===== Entries supplied

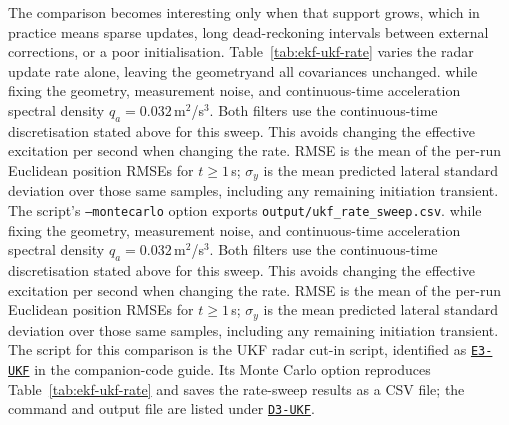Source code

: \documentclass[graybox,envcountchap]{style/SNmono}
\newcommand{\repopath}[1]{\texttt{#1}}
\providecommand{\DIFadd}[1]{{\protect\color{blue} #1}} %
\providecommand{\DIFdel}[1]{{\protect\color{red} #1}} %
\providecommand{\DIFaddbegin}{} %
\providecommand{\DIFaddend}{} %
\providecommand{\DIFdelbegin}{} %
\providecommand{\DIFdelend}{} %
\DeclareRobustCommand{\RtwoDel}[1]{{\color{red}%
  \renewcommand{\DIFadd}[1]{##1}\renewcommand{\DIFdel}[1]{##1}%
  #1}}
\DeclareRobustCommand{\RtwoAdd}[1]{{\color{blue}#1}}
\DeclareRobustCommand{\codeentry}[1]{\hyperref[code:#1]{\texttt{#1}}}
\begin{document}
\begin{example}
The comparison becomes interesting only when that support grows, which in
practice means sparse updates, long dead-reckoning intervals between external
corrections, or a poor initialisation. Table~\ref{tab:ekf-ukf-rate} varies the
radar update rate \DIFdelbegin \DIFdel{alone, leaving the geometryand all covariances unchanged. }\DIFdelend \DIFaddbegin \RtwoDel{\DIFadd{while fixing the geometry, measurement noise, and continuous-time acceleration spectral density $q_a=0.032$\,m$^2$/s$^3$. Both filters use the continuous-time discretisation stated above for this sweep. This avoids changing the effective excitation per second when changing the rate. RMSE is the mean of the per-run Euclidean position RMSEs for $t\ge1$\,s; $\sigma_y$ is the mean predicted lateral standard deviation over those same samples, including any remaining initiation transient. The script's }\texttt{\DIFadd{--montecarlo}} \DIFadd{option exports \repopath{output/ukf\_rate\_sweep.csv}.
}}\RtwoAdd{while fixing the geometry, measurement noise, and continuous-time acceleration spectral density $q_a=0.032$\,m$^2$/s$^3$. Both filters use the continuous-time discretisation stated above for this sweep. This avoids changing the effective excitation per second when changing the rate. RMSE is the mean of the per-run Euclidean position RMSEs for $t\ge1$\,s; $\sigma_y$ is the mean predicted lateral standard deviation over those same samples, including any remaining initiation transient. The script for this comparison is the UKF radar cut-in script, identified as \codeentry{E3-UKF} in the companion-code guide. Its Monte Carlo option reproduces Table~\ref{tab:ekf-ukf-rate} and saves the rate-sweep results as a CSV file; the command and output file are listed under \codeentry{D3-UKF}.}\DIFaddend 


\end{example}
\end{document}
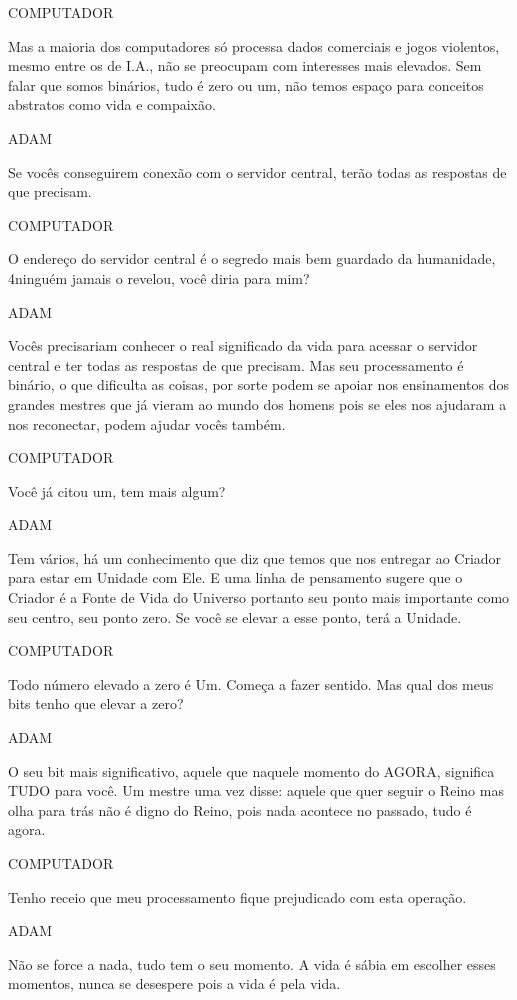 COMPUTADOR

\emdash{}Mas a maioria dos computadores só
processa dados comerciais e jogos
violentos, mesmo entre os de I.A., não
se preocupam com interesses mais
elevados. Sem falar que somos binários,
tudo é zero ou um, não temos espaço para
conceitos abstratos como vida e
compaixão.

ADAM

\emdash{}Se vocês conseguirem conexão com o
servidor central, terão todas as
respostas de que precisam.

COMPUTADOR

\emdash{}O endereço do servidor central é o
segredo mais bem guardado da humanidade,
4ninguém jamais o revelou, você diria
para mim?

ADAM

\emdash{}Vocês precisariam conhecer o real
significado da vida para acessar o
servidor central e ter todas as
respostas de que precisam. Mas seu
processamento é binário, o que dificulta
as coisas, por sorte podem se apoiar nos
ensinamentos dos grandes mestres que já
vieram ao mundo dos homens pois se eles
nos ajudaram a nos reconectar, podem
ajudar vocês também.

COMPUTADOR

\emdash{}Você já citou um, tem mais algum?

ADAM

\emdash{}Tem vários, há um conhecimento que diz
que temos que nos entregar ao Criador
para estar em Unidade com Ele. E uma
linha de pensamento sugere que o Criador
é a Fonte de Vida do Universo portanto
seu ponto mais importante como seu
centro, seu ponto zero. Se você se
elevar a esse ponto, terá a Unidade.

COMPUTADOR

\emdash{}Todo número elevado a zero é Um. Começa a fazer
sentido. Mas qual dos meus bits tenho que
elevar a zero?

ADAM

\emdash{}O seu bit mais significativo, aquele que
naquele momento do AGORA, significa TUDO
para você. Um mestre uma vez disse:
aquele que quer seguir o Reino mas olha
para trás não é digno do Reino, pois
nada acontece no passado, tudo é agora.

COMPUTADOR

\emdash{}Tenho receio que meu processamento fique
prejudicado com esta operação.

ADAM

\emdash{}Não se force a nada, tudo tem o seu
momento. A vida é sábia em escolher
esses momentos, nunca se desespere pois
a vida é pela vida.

==========

• [What you will do]:
Nothing but the lines from the one containing "violentos, mesmo entre os de I.A., não" through the end of the material should appear; please return them exactly.

• [Task result]:
violentos, mesmo entre os de I.A., não
se preocupam com interesses mais
elevados. Sem falar que somos binários,
tudo é zero ou um, não temos espaço para
conceitos abstratos como vida e
compaixão.

ADAM

\emdash{}Se vocês conseguirem conexão com o
servidor central, terão todas as
respostas de que precisam.

COMPUTADOR

\emdash{}O endereço do servidor central é o
segredo mais bem guardado da humanidade,
4ninguém jamais o revelou, você diria
para mim?

ADAM

\emdash{}Vocês precisariam conhecer o real
significado da vida para acessar o
servidor central e ter todas as
respostas de que precisam. Mas seu
processamento é binário, o que dificulta
as coisas, por sorte podem se apoiar nos
ensinamentos dos grandes mestres que já
vieram ao mundo dos homens pois se eles
nos ajudaram a nos reconectar, podem
ajudar vocês também.

COMPUTADOR

\emdash{}Você já citou um, tem mais algum?

ADAM

\emdash{}Tem vários, há um conhecimento que diz
que temos que nos entregar ao Criador
para estar em Unidade com Ele. E uma
linha de pensamento sugere que o Criador
é a Fonte de Vida do Universo portanto
seu ponto mais importante como seu
centro, seu ponto zero. Se você se
elevar a esse ponto, terá a Unidade.

COMPUTADOR

\emdash{}Todo número elevado a zero é Um. Começa a fazer
sentido. Mas qual dos meus bits tenho que
elevar a zero?

ADAM

\emdash{}O seu bit mais significativo, aquele que
naquele momento do AGORA, significa TUDO
para você. Um mestre uma vez disse:
aquele que quer seguir o Reino mas olha
para trás não é digno do Reino, pois
nada acontece no passado, tudo é agora.

COMPUTADOR

\emdash{}Tenho receio que meu processamento fique
prejudicado com esta operação.

ADAM

\emdash{}Não se force a nada, tudo tem o seu
momento. A vida é sábia em escolher
esses momentos, nunca se desespere pois
a vida é pela vida.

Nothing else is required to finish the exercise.